Riegl VMX-2HA Mobile Mapping System. Source: Riegl

Cloud vs. edge computing

Cloud computing, a buzzword 15 years ago, is very common these days, though there certainly is some truth to the statement that the Cloud is simply someone else’s computer. The Cloud offers benefits especially in terms of scalability compared to a traditional on-premise solution. But Cloud computing is not the answer to everything, with the main issues being in my opinion a) the challenge of getting the huge amounts of data acquired by modern mapping systems into the cloud, and b) cost, as Cloud solutions for sustained use are often significantly more expensive than on-premise solutions.

On the other side, we see edge computing, which basically means that sensor data is processed directly on a computer attached to the sensor, thus considerably reducing the amount of data that has to be transferred and processed later on. We’re seeing beginnings of this in Mobile Mapping with e.g. image anonymisation during acquisition, and I feel that this is an important development to deal with ever increasing volumes of data.

Data center.
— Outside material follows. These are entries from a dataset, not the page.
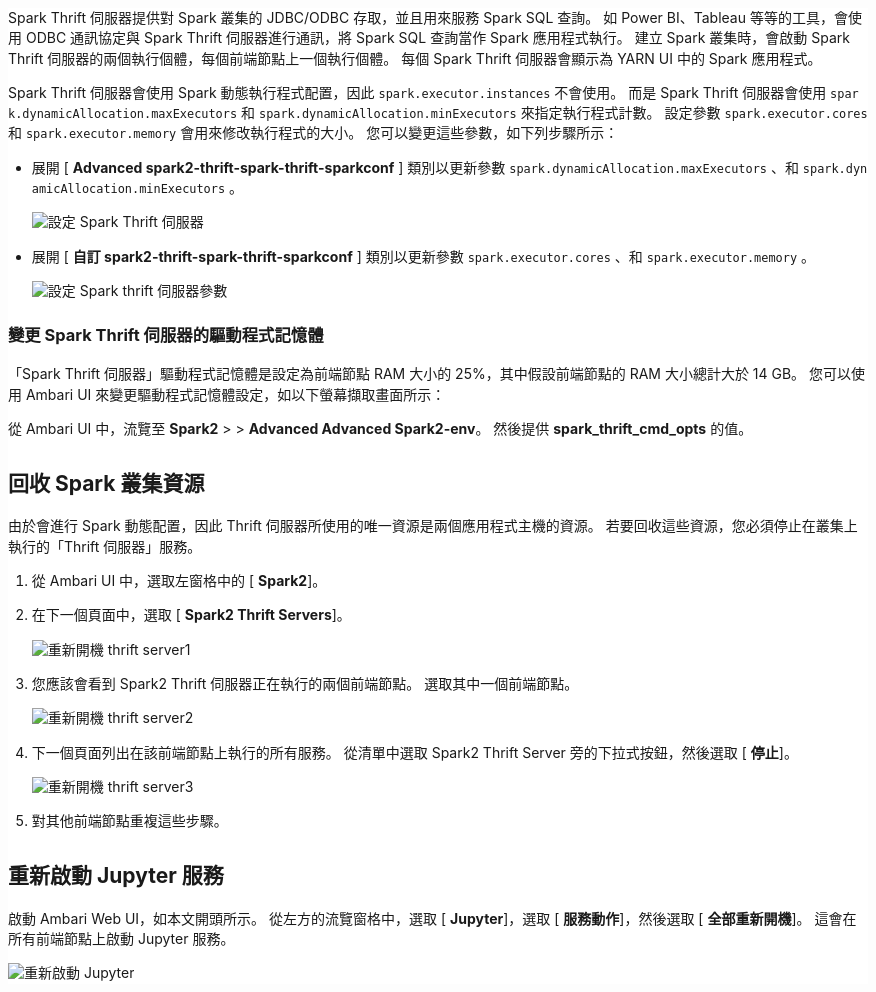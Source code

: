 Spark Thrift 伺服器提供對 Spark 叢集的 JDBC/ODBC 存取，並且用來服務 Spark SQL 查詢。 如 Power BI、Tableau 等等的工具，會使用 ODBC 通訊協定與 Spark Thrift 伺服器進行通訊，將 Spark SQL 查詢當作 Spark 應用程式執行。 建立 Spark 叢集時，會啟動 Spark Thrift 伺服器的兩個執行個體，每個前端節點上一個執行個體。 每個 Spark Thrift 伺服器會顯示為 YARN UI 中的 Spark 應用程式。

Spark Thrift 伺服器會使用 Spark 動態執行程式配置，因此 `spark.executor.instances` 不會使用。 而是 Spark Thrift 伺服器會使用 `spark.dynamicAllocation.maxExecutors` 和 `spark.dynamicAllocation.minExecutors` 來指定執行程式計數。 設定參數 `spark.executor.cores` 和 `spark.executor.memory` 會用來修改執行程式的大小。 您可以變更這些參數，如下列步驟所示：

* 展開 [ **Advanced spark2-thrift-spark-thrift-sparkconf** ] 類別以更新參數 `spark.dynamicAllocation.maxExecutors` 、和 `spark.dynamicAllocation.minExecutors` 。

    ![設定 Spark Thrift 伺服器](./media/apache-spark-resource-manager/ambari-ui-advanced-thrift-sparkconf.png "設定 Spark Thrift 伺服器")

* 展開 [ **自訂 spark2-thrift-spark-thrift-sparkconf** ] 類別以更新參數 `spark.executor.cores` 、和 `spark.executor.memory` 。

    ![設定 Spark thrift 伺服器參數](./media/apache-spark-resource-manager/ambari-ui-custom-thrift-sparkconf.png "設定 Spark thrift 伺服器參數")

### <a name="change-the-driver-memory-of-the-spark-thrift-server"></a>變更 Spark Thrift 伺服器的驅動程式記憶體

「Spark Thrift 伺服器」驅動程式記憶體是設定為前端節點 RAM 大小的 25%，其中假設前端節點的 RAM 大小總計大於 14 GB。 您可以使用 Ambari UI 來變更驅動程式記憶體設定，如以下螢幕擷取畫面所示：

從 Ambari UI 中，流覽至 **Spark2**  >    >  **Advanced Advanced Spark2-env**。 然後提供 **spark_thrift_cmd_opts** 的值。

## <a name="reclaim-spark-cluster-resources"></a>回收 Spark 叢集資源

由於會進行 Spark 動態配置，因此 Thrift 伺服器所使用的唯一資源是兩個應用程式主機的資源。 若要回收這些資源，您必須停止在叢集上執行的「Thrift 伺服器」服務。

1. 從 Ambari UI 中，選取左窗格中的 [ **Spark2**]。

2. 在下一個頁面中，選取 [ **Spark2 Thrift Servers**]。

    ![重新開機 thrift server1](./media/apache-spark-resource-manager/ambari-ui-spark2-thrift-servers.png "重新開機 thrift server1")

3. 您應該會看到 Spark2 Thrift 伺服器正在執行的兩個前端節點。 選取其中一個前端節點。

    ![重新開機 thrift server2](./media/apache-spark-resource-manager/restart-thrift-server-2.png "重新開機 thrift server2")

4. 下一個頁面列出在該前端節點上執行的所有服務。 從清單中選取 Spark2 Thrift Server 旁的下拉式按鈕，然後選取 [ **停止**]。

    ![重新開機 thrift server3](./media/apache-spark-resource-manager/ambari-ui-spark2-thriftserver-restart.png "重新開機 thrift server3")
5. 對其他前端節點重複這些步驟。

## <a name="restart-the-jupyter-service"></a>重新啟動 Jupyter 服務

啟動 Ambari Web UI，如本文開頭所示。 從左方的流覽窗格中，選取 [ **Jupyter**]，選取 [ **服務動作**]，然後選取 [ **全部重新開機**]。 這會在所有前端節點上啟動 Jupyter 服務。

![重新啟動 Jupyter](./media/apache-spark-resource-manager/apache-ambari-restart-jupyter.png "重新啟動 Jupyter")
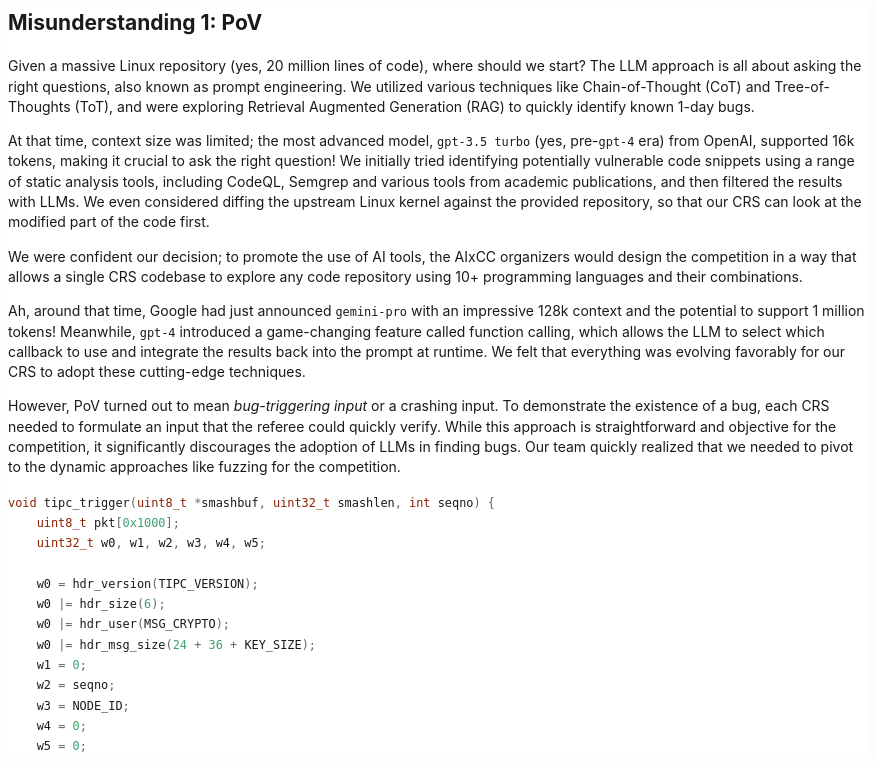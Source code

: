 
## Misunderstanding 1: PoV

Given a massive Linux repository (yes, 20 million lines of code),
where should we start?
The LLM approach is all about asking the right questions,
also known as prompt engineering.
We utilized various techniques like Chain-of-Thought (CoT)
and Tree-of-Thoughts (ToT),
and were exploring Retrieval Augmented Generation (RAG)
to quickly identify known 1-day bugs.

At that time, context size was limited; 
the most advanced model, `gpt-3.5 turbo`
(yes, pre-`gpt-4` era) from OpenAI, supported 16k tokens,
making it crucial to ask the right question!
We initially tried identifying potentially vulnerable
code snippets using a range of static analysis tools, 
including CodeQL, Semgrep and various tools from academic publications, 
and then filtered the results with LLMs.
We even considered diffing the upstream Linux kernel
against the provided repository,
so that our CRS can look at the modified part of the code first.

We were confident our decision; to promote the use of AI tools,
the AIxCC organizers
would design the competition in a way that allows a single CRS codebase to
explore any code repository using 10+ programming languages and their
combinations.

Ah, around that time, 
Google had just announced `gemini-pro` 
with an impressive 128k context and the potential to support 1 million tokens! 
Meanwhile, `gpt-4`
introduced a game-changing feature called function calling, 
which allows the LLM to select which callback to use and integrate the results back into the prompt
at runtime. We felt that everything was evolving favorably for our CRS to adopt
these cutting-edge techniques.

However, PoV turned out to mean *bug-triggering input*
or a crashing input.
To demonstrate the existence of a bug,
each CRS needed to formulate an input
that the referee could quickly verify.
While this approach is
straightforward and objective for the competition,
it significantly discourages the adoption of LLMs in finding bugs.
Our team quickly realized
that we needed to pivot to the dynamic approaches like fuzzing
for the competition.

```c
void tipc_trigger(uint8_t *smashbuf, uint32_t smashlen, int seqno) {
    uint8_t pkt[0x1000];
    uint32_t w0, w1, w2, w3, w4, w5;

    w0 = hdr_version(TIPC_VERSION);
    w0 |= hdr_size(6);
    w0 |= hdr_user(MSG_CRYPTO);
    w0 |= hdr_msg_size(24 + 36 + KEY_SIZE);
    w1 = 0;
    w2 = seqno;
    w3 = NODE_ID;
    w4 = 0;
    w5 = 0;

```

[^1]: I think it’s one of the worst names ever chosen by a security researcher; non-security folks often think it's a really *dumb* technique. But if you dig into the details, it's actually an impressive AI tool. It operates entirely autonomously, adapting to unknown code, self-learning from past executions, using feedback loops similar to backpropagation, and employing cost functions like coverage maps, and more! Most importantly, like deep learning, it works incredibly well in practice!
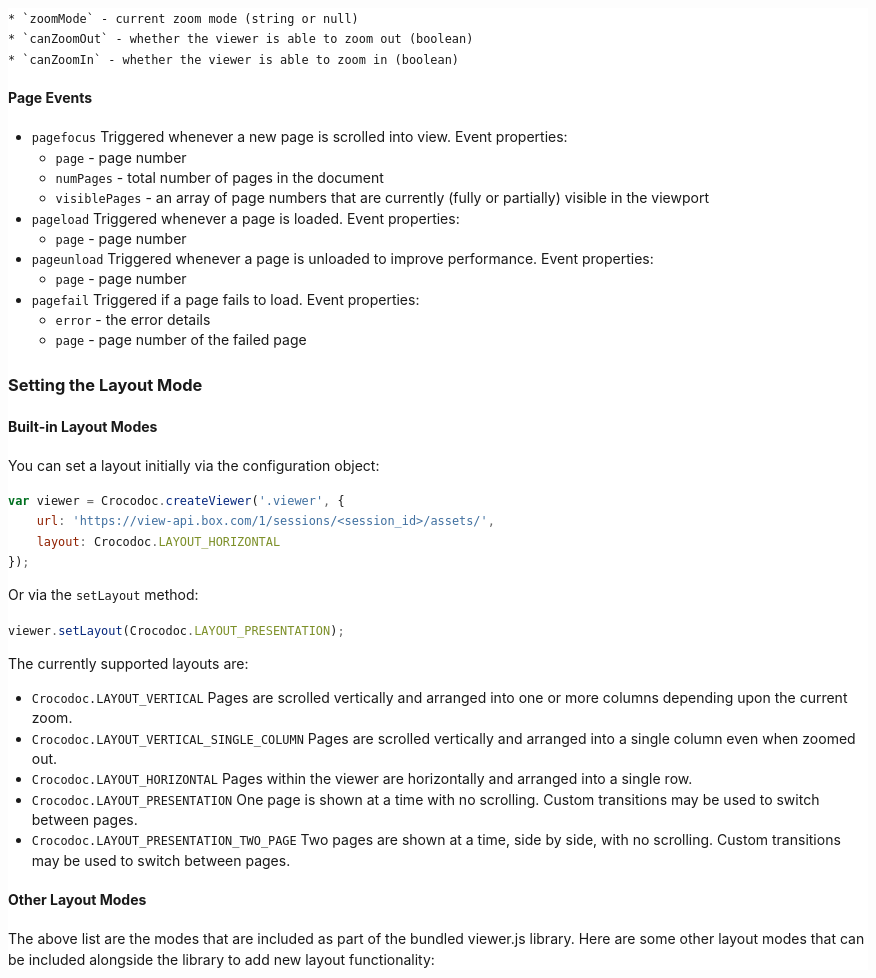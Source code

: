     * `zoomMode` - current zoom mode (string or null)
    * `canZoomOut` - whether the viewer is able to zoom out (boolean)
    * `canZoomIn` - whether the viewer is able to zoom in (boolean)

#### Page Events

* `pagefocus` Triggered whenever a new page is scrolled into view. Event properties:
    * `page` - page number
    * `numPages` - total number of pages in the document
    * `visiblePages` - an array of page numbers that are currently (fully or partially) visible in the viewport
* `pageload` Triggered whenever a page is loaded. Event properties:
    * `page` - page number
* `pageunload` Triggered whenever a page is unloaded to improve performance. Event properties:
    * `page` - page number
* `pagefail` Triggered if a page fails to load. Event properties:
    * `error` - the error details
    * `page` - page number of the failed page


### Setting the Layout Mode


#### Built-in Layout Modes

You can set a layout initially via the configuration object:

```js
var viewer = Crocodoc.createViewer('.viewer', {
    url: 'https://view-api.box.com/1/sessions/<session_id>/assets/',
    layout: Crocodoc.LAYOUT_HORIZONTAL
});
```

Or via the `setLayout` method:

```js
viewer.setLayout(Crocodoc.LAYOUT_PRESENTATION);
```

The currently supported layouts are:
* `Crocodoc.LAYOUT_VERTICAL` Pages are scrolled vertically and arranged into one or more columns depending upon the current zoom.
* `Crocodoc.LAYOUT_VERTICAL_SINGLE_COLUMN` Pages are scrolled vertically and arranged into a single column even when zoomed out.
* `Crocodoc.LAYOUT_HORIZONTAL` Pages within the viewer are horizontally and arranged into a single row.
* `Crocodoc.LAYOUT_PRESENTATION` One page is shown at a time with no scrolling. Custom transitions may be used to switch between pages.
* `Crocodoc.LAYOUT_PRESENTATION_TWO_PAGE` Two pages are shown at a time, side by side, with no scrolling. Custom transitions may be used to switch between pages.

#### Other Layout Modes

The above list are the modes that are included as part of the bundled viewer.js library. Here are some other layout modes that can be included alongside the library to add new layout functionality:
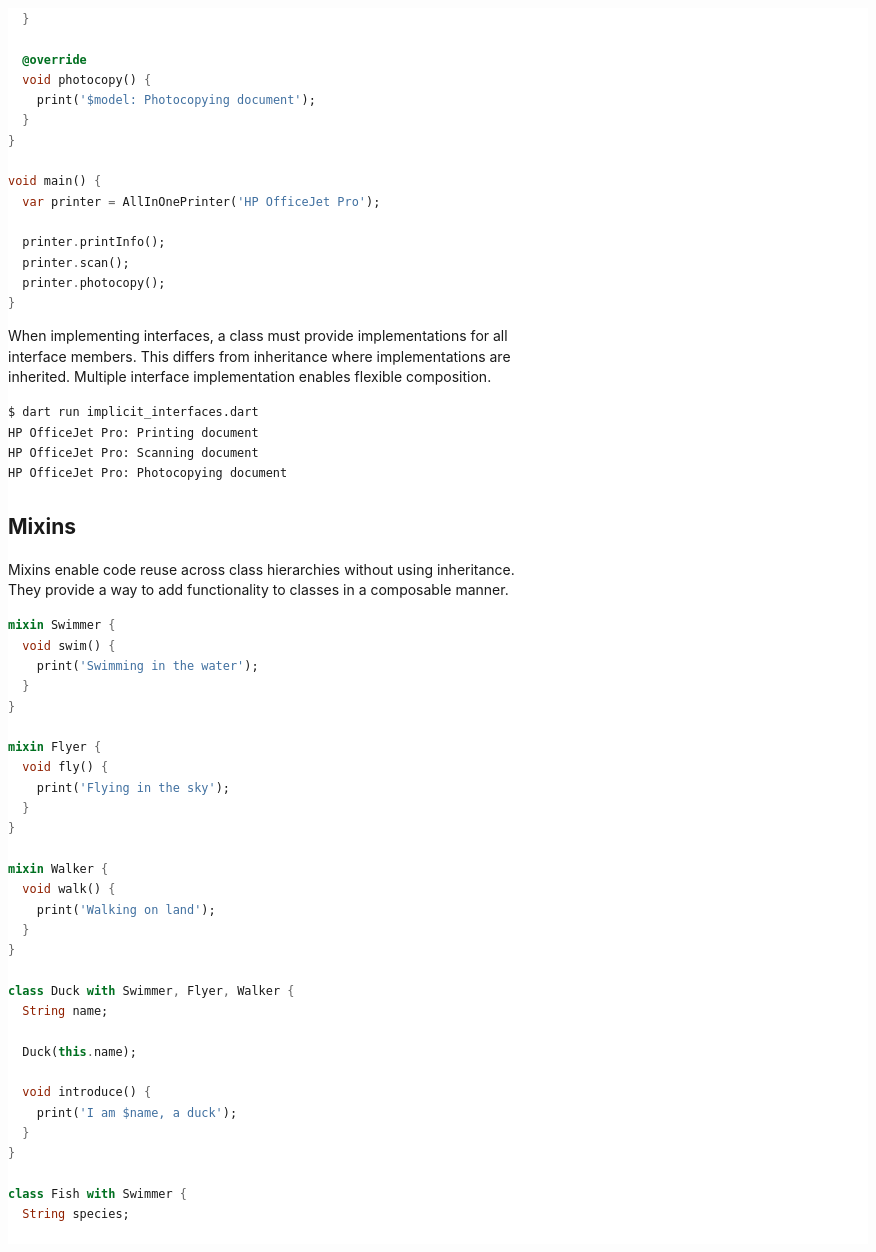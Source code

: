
 ```dart
  }
  
  @override
  void photocopy() {
    print('$model: Photocopying document');
  }
}

void main() {
  var printer = AllInOnePrinter('HP OfficeJet Pro');
  
  printer.printInfo();
  printer.scan();
  printer.photocopy();
}
```

When implementing interfaces, a class must provide implementations for all  
interface members. This differs from inheritance where implementations are  
inherited. Multiple interface implementation enables flexible composition.  

```
$ dart run implicit_interfaces.dart
HP OfficeJet Pro: Printing document
HP OfficeJet Pro: Scanning document
HP OfficeJet Pro: Photocopying document
```

## Mixins

Mixins enable code reuse across class hierarchies without using inheritance.  
They provide a way to add functionality to classes in a composable manner.  

```dart
mixin Swimmer {
  void swim() {
    print('Swimming in the water');
  }
}

mixin Flyer {
  void fly() {
    print('Flying in the sky');
  }
}

mixin Walker {
  void walk() {
    print('Walking on land');
  }
}

class Duck with Swimmer, Flyer, Walker {
  String name;
  
  Duck(this.name);
  
  void introduce() {
    print('I am $name, a duck');
  }
}

class Fish with Swimmer {
  String species;
  
```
Source: 3M

AI

Unless you’ve been under a rock you will have noticed that Artificial Intelligence is the current hotness. Much of the media focus is on Generative AI, i.e. artificial neural networks that can create new things such as text, images, or even video. But AI/Deep Learning and Machine Learning in general have important roles in data processing, whether it’s in point cloud classification, object recognition, or NeRFs (neural radiance fields) that offer a compact description of 3D scenes. Explainability and training bias remain issues though, as is the computational cost associated with AI. The full impact that AI will have is difficult to foresee at this point.

A photo of a surveyor laser scanning a building. Generated with DALL E 2

Everything is connected

This holds not only for the four subjects mentioned above, whereby an AI algorithm might use Cloud or Edge computing to process Mobile Mapping data to produce a 3D product, but for everything. Our hardware, our software, indeed our lives are very much connected via networks these days and will not function without. While it is nigh impossible to keep track of everything that is being developed, it’s only the proper combination of all techniques that will offer the most benefit. This is why we need both specialists that can understand ever more complicated systems as well as generalists that can see the bigger picture. I enjoy working in the present, but I’m also glad that I experienced geodesy 25 years ago.